After the summer break we are resuming our meet-ups with an outstanding line up of speakers from google who will be talking about integrating R with google data storage technologies, doing statistical analysis on large data sets without MapReduce and writing efficient R code.
6:30 Pizza* and networking
7:10 Sundar Dorai-Raj and Phillip Yelland
7:40 Karl Millar
8:10 Olivia Lau
Title: "Statistical Analysis at Google-scale with R"
Presenters: Sundar Dorai-Raj and Phillip Yelland
Abstract: R is an open source programming language used primarily for statistical analysis and data visualization. It is being increasingly used by statisticians, economists, and engineers at Google.
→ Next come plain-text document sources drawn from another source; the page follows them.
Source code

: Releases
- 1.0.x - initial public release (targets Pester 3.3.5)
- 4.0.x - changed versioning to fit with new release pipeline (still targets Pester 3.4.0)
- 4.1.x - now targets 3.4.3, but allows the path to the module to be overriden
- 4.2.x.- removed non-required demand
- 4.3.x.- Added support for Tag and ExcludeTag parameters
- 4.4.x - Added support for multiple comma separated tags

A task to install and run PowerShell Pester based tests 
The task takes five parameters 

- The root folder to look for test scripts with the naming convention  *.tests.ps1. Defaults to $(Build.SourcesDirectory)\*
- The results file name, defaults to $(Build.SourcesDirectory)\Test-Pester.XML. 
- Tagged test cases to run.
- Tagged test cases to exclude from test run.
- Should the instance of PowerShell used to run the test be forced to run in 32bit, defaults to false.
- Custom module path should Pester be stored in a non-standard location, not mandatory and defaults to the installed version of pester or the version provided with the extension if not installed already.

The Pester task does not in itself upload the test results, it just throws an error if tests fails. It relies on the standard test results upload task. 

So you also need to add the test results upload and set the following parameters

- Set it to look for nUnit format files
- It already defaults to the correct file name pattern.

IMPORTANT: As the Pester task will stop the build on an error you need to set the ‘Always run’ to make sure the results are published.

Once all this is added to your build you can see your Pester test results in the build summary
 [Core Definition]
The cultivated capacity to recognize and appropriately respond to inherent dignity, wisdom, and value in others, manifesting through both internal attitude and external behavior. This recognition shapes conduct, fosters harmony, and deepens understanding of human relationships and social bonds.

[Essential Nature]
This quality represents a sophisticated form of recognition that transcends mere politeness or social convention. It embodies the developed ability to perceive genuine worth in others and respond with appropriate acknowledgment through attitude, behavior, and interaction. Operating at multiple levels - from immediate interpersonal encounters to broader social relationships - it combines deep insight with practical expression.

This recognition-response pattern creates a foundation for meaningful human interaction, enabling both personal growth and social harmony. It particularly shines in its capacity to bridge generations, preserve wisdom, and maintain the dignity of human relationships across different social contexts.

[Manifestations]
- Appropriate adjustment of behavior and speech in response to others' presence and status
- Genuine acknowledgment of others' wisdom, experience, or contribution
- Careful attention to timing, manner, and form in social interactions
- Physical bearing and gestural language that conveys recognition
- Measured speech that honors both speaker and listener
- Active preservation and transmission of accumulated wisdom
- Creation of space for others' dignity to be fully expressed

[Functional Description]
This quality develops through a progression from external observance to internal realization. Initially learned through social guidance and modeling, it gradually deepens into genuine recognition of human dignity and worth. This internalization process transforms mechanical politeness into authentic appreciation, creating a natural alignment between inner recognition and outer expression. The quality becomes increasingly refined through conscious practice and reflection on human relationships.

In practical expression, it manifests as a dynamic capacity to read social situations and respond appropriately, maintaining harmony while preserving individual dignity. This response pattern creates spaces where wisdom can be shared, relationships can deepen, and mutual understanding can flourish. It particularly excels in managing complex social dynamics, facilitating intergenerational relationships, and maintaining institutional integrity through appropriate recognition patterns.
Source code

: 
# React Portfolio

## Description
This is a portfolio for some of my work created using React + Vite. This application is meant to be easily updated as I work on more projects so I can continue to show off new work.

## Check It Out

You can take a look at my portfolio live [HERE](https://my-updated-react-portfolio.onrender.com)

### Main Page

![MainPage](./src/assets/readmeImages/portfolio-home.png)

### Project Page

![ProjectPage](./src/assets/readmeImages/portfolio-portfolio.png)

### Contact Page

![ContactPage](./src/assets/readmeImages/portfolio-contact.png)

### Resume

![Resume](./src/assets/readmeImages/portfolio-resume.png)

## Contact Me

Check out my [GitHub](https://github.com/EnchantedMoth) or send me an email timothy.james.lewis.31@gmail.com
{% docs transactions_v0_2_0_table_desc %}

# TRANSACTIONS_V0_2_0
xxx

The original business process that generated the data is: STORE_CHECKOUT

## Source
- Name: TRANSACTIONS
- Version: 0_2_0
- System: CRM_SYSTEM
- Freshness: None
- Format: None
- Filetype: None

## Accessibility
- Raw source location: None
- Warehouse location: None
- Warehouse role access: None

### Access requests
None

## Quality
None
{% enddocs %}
Learn how R has been integrated with common google data storage technologies such as Dremel, Bigtable, and ColumnIO and can be used for statistical
modeling, forecasting, clustering, and other statistical computations on Google data.
Title: "Analyzing Large Datasets at Google"
Presenter: Karl Millar
Analyzing large datasets requires statistical software that scales to data sizes several orders of magnitude larger than R is currently capable of handling. Tools such as MapReduce and Hadoop are capable of scaling to such large data sizes but are impractical for statisticians to use for data analysis.
At Google, we are building packages based on FlumeJava that make it easier for our analysts to work efficiently with large amounts of data without having to deal with the details of MapReduce. I'll discuss the overall design and API of these packages and how they're able to provide a simple, familiar programming model for data analysis while providing both scalability and performance.
Title: "3 Tips for Better R Code"
Presenter: Olivia Lau
This talk illustrates 3 principles for writing easier to use, faster, and more efficient R code.
* Pizza and soft drinks will provided by our google hosts